そうして、徒歩三分のDVDレンタル屋に向かう。
店に入った俺たちは入り口近くのカゴを手に取り、先週借りた分のDVDを返却ボックスに入れて、映画のコーナーへ向かう。
映画を選ぶ俺と三枝の動きに迷いは無い。
目についたものを片っ端からカゴに入れていく。一度見たものだろうが、二度見たものだろうが、ジャンルが偏ろうが関係は無い。ただ欲望のままに、見たいものをカゴに放り込む。
話し合いなど無い。選ぶ時の制約は、土日の間に見られる分量。それだけだ。
選び終わった俺たちは、カゴをレジの店員に渡す。
流石に何年も同じことを繰り返していると店員も二十本を少 し超えるくらいの数を渡しても表情一つ変えない。

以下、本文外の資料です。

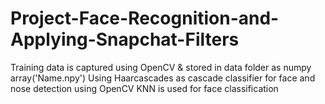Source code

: # Project-Face-Recognition-and-Applying-Snapchat-Filters
Training data is captured using OpenCV & stored in data folder as numpy array('Name.npy')
Using Haarcascades as cascade classifier for face and nose detection using OpenCV
KNN is used for face classification
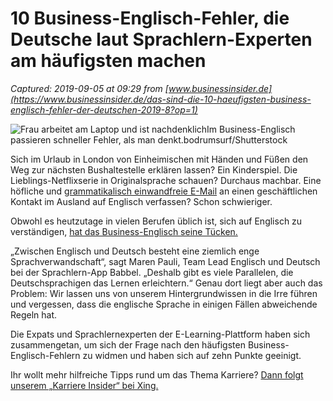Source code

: # 10 Business-Englisch-Fehler, die Deutsche laut Sprachlern-Experten am häufigsten machen

_Captured: 2019-09-05 at 09:29 from [www.businessinsider.de](https://www.businessinsider.de/das-sind-die-10-haeufigsten-business-englisch-fehler-der-deutschen-2019-8?op=1)_

![Frau arbeitet am Laptop und ist nachdenklich](https://static3.businessinsider.de/image/5d6e663fa8ec8b4f872cf2e3-538/frau-arbeitet-am-laptop-und-ist-nachdenklich.jpg)Im Business-Englisch passieren schneller Fehler, als man denkt.bodrumsurf/Shutterstock

Sich im Urlaub in London von Einheimischen mit Händen und Füßen den Weg zur nächsten Bushaltestelle erklären lassen? Ein Kinderspiel. Die Lieblings-Netflixserie in Originalsprache schauen? Durchaus machbar. Eine höfliche und [grammatikalisch einwandfreie E-Mail](https://www.businessinsider.de/die-perfekte-art-eine-email-anzufangen-und-formulierungen-die-ihr-meiden-solltet-2018-2) an einen geschäftlichen Kontakt im Ausland auf Englisch verfassen? Schon schwieriger. 

Obwohl es heutzutage in vielen Berufen üblich ist, sich auf Englisch zu verständigen, [hat das Business-Englisch seine Tücken.](https://www.businessinsider.de/25-fehler-die-deutsche-im-englischen-am-haeufigsten-machen-laut-business-englisch-trainern-2018-8)

„Zwischen Englisch und Deutsch besteht eine ziemlich enge Sprachverwandschaft“, sagt Maren Pauli, Team Lead Englisch und Deutsch bei der Sprachlern-App Babbel. „Deshalb gibt es viele Parallelen, die Deutschsprachigen das Lernen erleichtern.“ Genau dort liegt aber auch das Problem: Wir lassen uns von unserem Hintergrundwissen in die Irre führen und vergessen, dass die englische Sprache in einigen Fällen abweichende Regeln hat.

Die Expats und Sprachlernexperten der E-Learning-Plattform haben sich zusammengetan, um sich der Frage nach den häufigsten Business-Englisch-Fehlern zu widmen und haben sich auf zehn Punkte geeinigt.

Ihr wollt mehr hilfreiche Tipps rund um das Thema Karriere? [ Dann folgt unserem „Karriere Insider“ bei Xing. ](https://www.xing.com/news/pages/karriere-insider-1497)
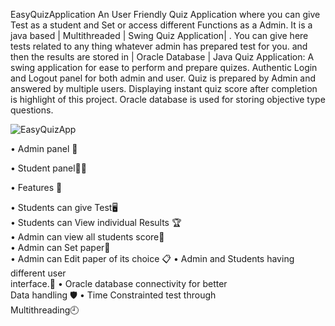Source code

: EasyQuizApplication
An User Friendly Quiz Application where you can give Test as a student and Set or access different Functions as a Admin.
It is a java based | Multithreaded | Swing Quiz Application| . You can give here tests related to any thing whatever 
admin has prepared test for you. and then the results are stored in | Oracle Database | 
Java Quiz Application: A swing application for ease to perform and prepare quizes. 
Authentic Login and Logout panel for both admin and user. Quiz is prepared by Admin and answered by multiple users.
Displaying instant quiz score after completion is highlight of this project. Oracle database is used for storing objective type questions.

![EasyQuizApp](https://media.giphy.com/media/sfGlfucyRNM1kqGkBK/giphy.gif)

 • Admin panel 👤
 
 
 • Student panel👨‍🏫
 

 • Features 🛑
 
 
 • Students can give Test🖥️ <br>
 • Students can View individual Results 🏆 <br>
 • Admin can view all students score👥 <br>
 • Admin can Set paper📄<br>
 • Admin can Edit paper of its choice 📋
 • Admin and Students having different user     
    interface.🔐
 • Oracle database connectivity for better   
    Data handling 🛡️ 
 • Time Constrainted test through  
    Multithreading🕘
    
    
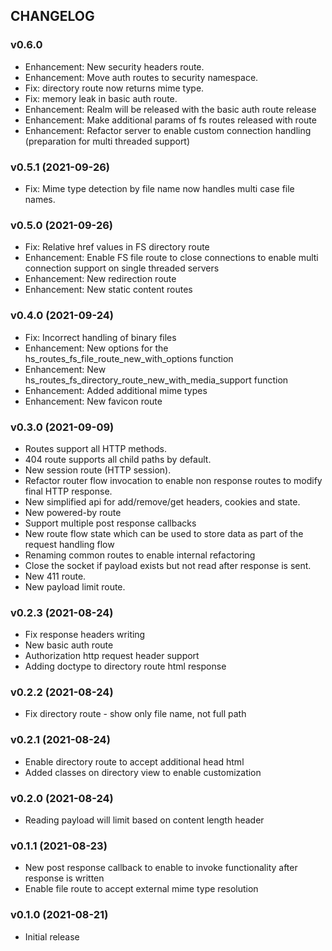 ## CHANGELOG

### v0.6.0

* Enhancement: New security headers route.
* Enhancement: Move auth routes to security namespace.
* Fix: directory route now returns mime type.
* Fix: memory leak in basic auth route.
* Enhancement: Realm will be released with the basic auth route release
* Enhancement: Make additional params of fs routes released with route
* Enhancement: Refactor server to enable custom connection handling (preparation for multi threaded support)

### v0.5.1 (2021-09-26)

* Fix: Mime type detection by file name now handles multi case file names.

### v0.5.0 (2021-09-26)

* Fix: Relative href values in FS directory route
* Enhancement: Enable FS file route to close connections to enable multi connection support on single threaded servers
* Enhancement: New redirection route
* Enhancement: New static content routes

### v0.4.0 (2021-09-24)

* Fix: Incorrect handling of binary files
* Enhancement: New options for the hs_routes_fs_file_route_new_with_options function
* Enhancement: New hs_routes_fs_directory_route_new_with_media_support function
* Enhancement: Added additional mime types
* Enhancement: New favicon route

### v0.3.0 (2021-09-09)

* Routes support all HTTP methods.
* 404 route supports all child paths by default.
* New session route (HTTP session).
* Refactor router flow invocation to enable non response routes to modify final HTTP response.
* New simplified api for add/remove/get headers, cookies and state.
* New powered-by route
* Support multiple post response callbacks
* New route flow state which can be used to store data as part of the request handling flow
* Renaming common routes to enable internal refactoring
* Close the socket if payload exists but not read after response is sent.
* New 411 route.
* New payload limit route.

### v0.2.3 (2021-08-24)

* Fix response headers writing
* New basic auth route
* Authorization http request header support
* Adding doctype to directory route html response

### v0.2.2 (2021-08-24)

* Fix directory route - show only file name, not full path

### v0.2.1 (2021-08-24)

* Enable directory route to accept additional head html
* Added classes on directory view to enable customization

### v0.2.0 (2021-08-24)

* Reading payload will limit based on content length header

### v0.1.1 (2021-08-23)

* New post response callback to enable to invoke functionality after response is written
* Enable file route to accept external mime type resolution

### v0.1.0 (2021-08-21)

* Initial release
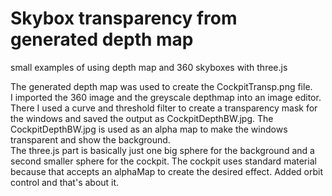 # Skybox transparency from generated depth map
small examples of using depth map and 360 skyboxes with three.js

The generated depth map was used to create the CockpitTransp.png file.  
I imported the 360 image and the greyscale depthmap into an image editor.   
There I used a curve and threshold filter to create a transparency mask for the windows and saved the output as CockpitDepthBW.jpg. The CockpitDepthBW.jpg is used as an alpha map to make the windows transparent and show the background.  
The three.js part is basically just one big sphere for the background and a second smaller sphere for the cockpit. The cockpit uses standard material because that accepts an alphaMap to create the desired effect. Added orbit control and that's about it.   
 

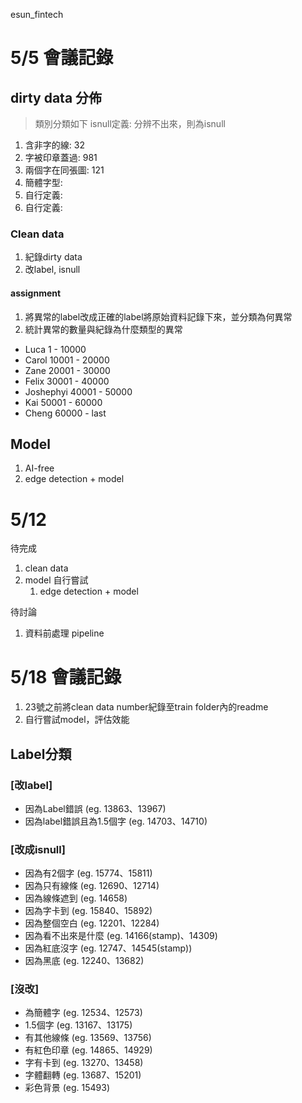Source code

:esun_fintech
# 5/5 會議記錄

## dirty data 分佈
> 類別分類如下
> isnull定義: 分辨不出來，則為isnull
1. 含非字的線: 32
2. 字被印章蓋過: 981
3. 兩個字在同張圖: 121
4. 簡體字型:
5. 自行定義:
6. 自行定義:

### Clean data

1. 紀錄dirty data
2. 改label, isnull

#### assignment
1. 將異常的label改成正確的label將原始資料記錄下來，並分類為何異常
2. 統計異常的數量與紀錄為什麼類型的異常

* Luca 1 - 10000
* Carol 10001 - 20000
* Zane 20001 - 30000
* Felix 30001 - 40000
* Joshephyi 40001 - 50000
* Kai 50001 - 60000
* Cheng 60000 - last

## Model 
1. AI-free
2. edge detection + model

# 5/12

待完成
1. clean data
2. model 自行嘗試
   1. edge detection + model

待討論
1. 資料前處理 pipeline


# 5/18 會議記錄
1. 23號之前將clean data number紀錄至train folder內的readme
2. 自行嘗試model，評估效能

## Label分類
### [改label]
* 因為Label錯誤 (eg. 13863、13967)
* 因為label錯誤且為1.5個字 (eg. 14703、14710)
### [改成isnull]
* 因為有2個字   (eg. 15774、15811)
* 因為只有線條  (eg. 12690、12714)
* 因為線條遮到  (eg. 14658)
* 因為字卡到    (eg. 15840、15892)
* 因為整個空白  (eg. 12201、12284)
* 因為看不出來是什麼 (eg. 14166(stamp)、14309)
* 因為紅底沒字  (eg. 12747、14545(stamp))
* 因為黑底     (eg. 12240、13682)
### [沒改]
* 為簡體字     (eg. 12534、12573)
* 1.5個字      (eg. 13167、13175)
* 有其他線條   (eg. 13569、13756)
* 有紅色印章   (eg. 14865、14929)
* 字有卡到     (eg. 13270、13458)
* 字體翻轉     (eg. 13687、15201)
* 彩色背景     (eg. 15493)
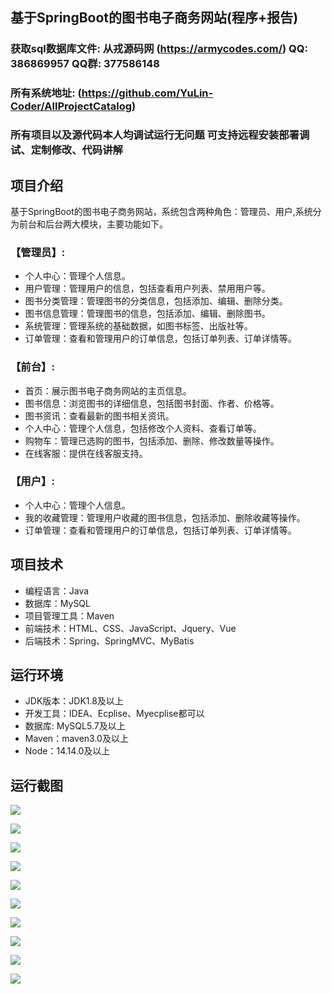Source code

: ## 基于SpringBoot的图书电子商务网站(程序+报告)

###  获取sql数据库文件: 从戎源码网 (https://armycodes.com/) QQ: 386869957 QQ群: 377586148
###  所有系统地址: (https://github.com/YuLin-Coder/AllProjectCatalog) 
###  所有项目以及源代码本人均调试运行无问题 可支持远程安装部署调试、定制修改、代码讲解

## 项目介绍
基于SpringBoot的图书电子商务网站，系统包含两种角色：管理员、用户,系统分为前台和后台两大模块，主要功能如下。

### 【管理员】:
- 个人中心：管理个人信息。
- 用户管理：管理用户的信息，包括查看用户列表、禁用用户等。
- 图书分类管理：管理图书的分类信息，包括添加、编辑、删除分类。
- 图书信息管理：管理图书的信息，包括添加、编辑、删除图书。
- 系统管理：管理系统的基础数据，如图书标签、出版社等。
- 订单管理：查看和管理用户的订单信息，包括订单列表、订单详情等。

### 【前台】:
- 首页：展示图书电子商务网站的主页信息。
- 图书信息：浏览图书的详细信息，包括图书封面、作者、价格等。
- 图书资讯：查看最新的图书相关资讯。
- 个人中心：管理个人信息，包括修改个人资料、查看订单等。
- 购物车：管理已选购的图书，包括添加、删除、修改数量等操作。
- 在线客服：提供在线客服支持。

### 【用户】:
- 个人中心：管理个人信息。
- 我的收藏管理：管理用户收藏的图书信息，包括添加、删除收藏等操作。
- 订单管理：查看和管理用户的订单信息，包括订单列表、订单详情等。

## 项目技术
- 编程语言：Java
- 数据库：MySQL
- 项目管理工具：Maven
- 前端技术：HTML、CSS、JavaScript、Jquery、Vue
- 后端技术：Spring、SpringMVC、MyBatis

## 运行环境
- JDK版本：JDK1.8及以上
- 开发工具：IDEA、Ecplise、Myecplise都可以
- 数据库: MySQL5.7及以上
- Maven：maven3.0及以上
- Node：14.14.0及以上

## 运行截图
![](screenshot/1.png)

![](screenshot/2.png)

![](screenshot/3.png)

![](screenshot/4.png)

![](screenshot/5.png)

![](screenshot/6.png)

![](screenshot/7.png)

![](screenshot/8.png)

![](screenshot/9.png)

![](screenshot/10.png)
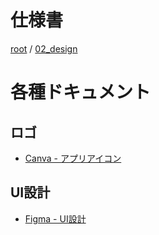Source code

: # 仕様書

[root](./../../README.md) 
/ [02_design](./README.md)

# 各種ドキュメント

## ロゴ

* [Canva - アプリアイコン](https://www.canva.com/design/DAEMW46zdVc/ATqNy3JmIhv0Vexwtuq3JQ/view?utm_content=DAEMW46zdVc&utm_campaign=designshare&utm_medium=link&utm_source=publishsharelink)

## UI設計

* [Figma - UI設計](https://www.figma.com/proto/AozAk5gLXMwHic2GeEM7mF/Gran-Book---UI%E8%A8%AD%E8%A8%88?node-id=0%3A1)
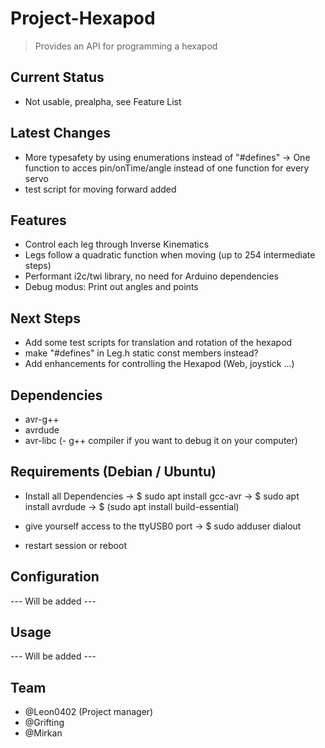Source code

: # Project-Hexapod

> Provides an API for programming a hexapod

## Current Status

  - Not usable, prealpha, see Feature List

## Latest Changes

  - More typesafety by using enumerations instead of "#defines"
  -> One function to acces pin/onTime/angle instead of one function for every servo
  - test script for moving forward added

## Features

  - Control each leg through Inverse Kinematics
  - Legs follow a quadratic function when moving (up to 254 intermediate steps)
  - Performant i2c/twi library, no need for Arduino dependencies
  - Debug modus: Print out angles and points

## Next Steps

  - Add some test scripts for translation and rotation of the hexapod
  - make "#defines" in Leg.h static const members instead?
  - Add enhancements for controlling the Hexapod (Web, joystick ...)

## Dependencies

  - avr-g++
  - avrdude
  - avr-libc
  (- g++ compiler if you want to debug it on your computer)

## Requirements (Debian / Ubuntu)

  - Install all Dependencies
  -> $ sudo apt install gcc-avr
  -> $ sudo apt install avrdude
  -> $ (sudo apt install build-essential)

  - give yourself access to the ttyUSB0 port
  -> $ sudo adduser <username> dialout
  - restart session or reboot


## Configuration

  --- Will be added ---

## Usage

  --- Will be added ---

## Team

* @Leon0402 (Project manager)
* @Grifting
* @Mirkan
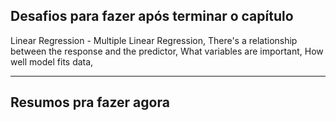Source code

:## Desafios para fazer após terminar o capítulo

Linear Regression - Multiple Linear Regression, There's a relationship between the response and the predictor, What variables are important, How well model fits data, 

---

## Resumos pra fazer agora




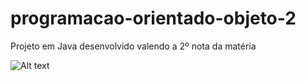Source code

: # programacao-orientado-objeto-2
Projeto em Java desenvolvido valendo a 2º nota da matéria

![Alt text](https://https://uploaddeimagens.com.br/images/003/147/592/thumb/projeto-poo2.png)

愛想笑いを顔に張り付けたまま、淡々とDVDをレジに通し、大きめの黒いカバンに借りられたそれを綺麗に並べて詰めていく。
言い渡された金額を俺が払う。
店員が清算をしている間に、三枝が俺にその半分の金額を渡してくる。
それを財布に収め終わったころに店員がレシートと黒いカバンをこちらに渡してくる。
俺はそれを受け取ると、続いてスーパーに向かう。
土日の間の酒と菓子と朝昼晩の食材を調達するためだ。
三枝が買い物かごを腕に下げて口を開く。
「今回、なんかグルメもの借りた?」
「分からないな。あるかも」
三枝は少し無言で考え込むと最適解を出す。
「……肉丼でいっか」
「ああ」
俺は頷いた。
野菜売り場でサヤインゲンを、肉売り場で鶏肉をカゴに入れる。
その後、菓子売り場、珍味売り場、酒売り場を経由して、支払いを済ませた。
マンションに戻ってきた俺と三枝はそれぞれ別れ、自室に戻る。
俺は三枝がいつも使っている側の長ソファの脇に借りてきたDVDを置いて、居間を出て、自室のベッドで眠る。
俺は恐らく、明日の六時半頃に朝日で起きるだろう。
そして、一ページ目の一行目に戻って、大体似たようなことを繰り返す。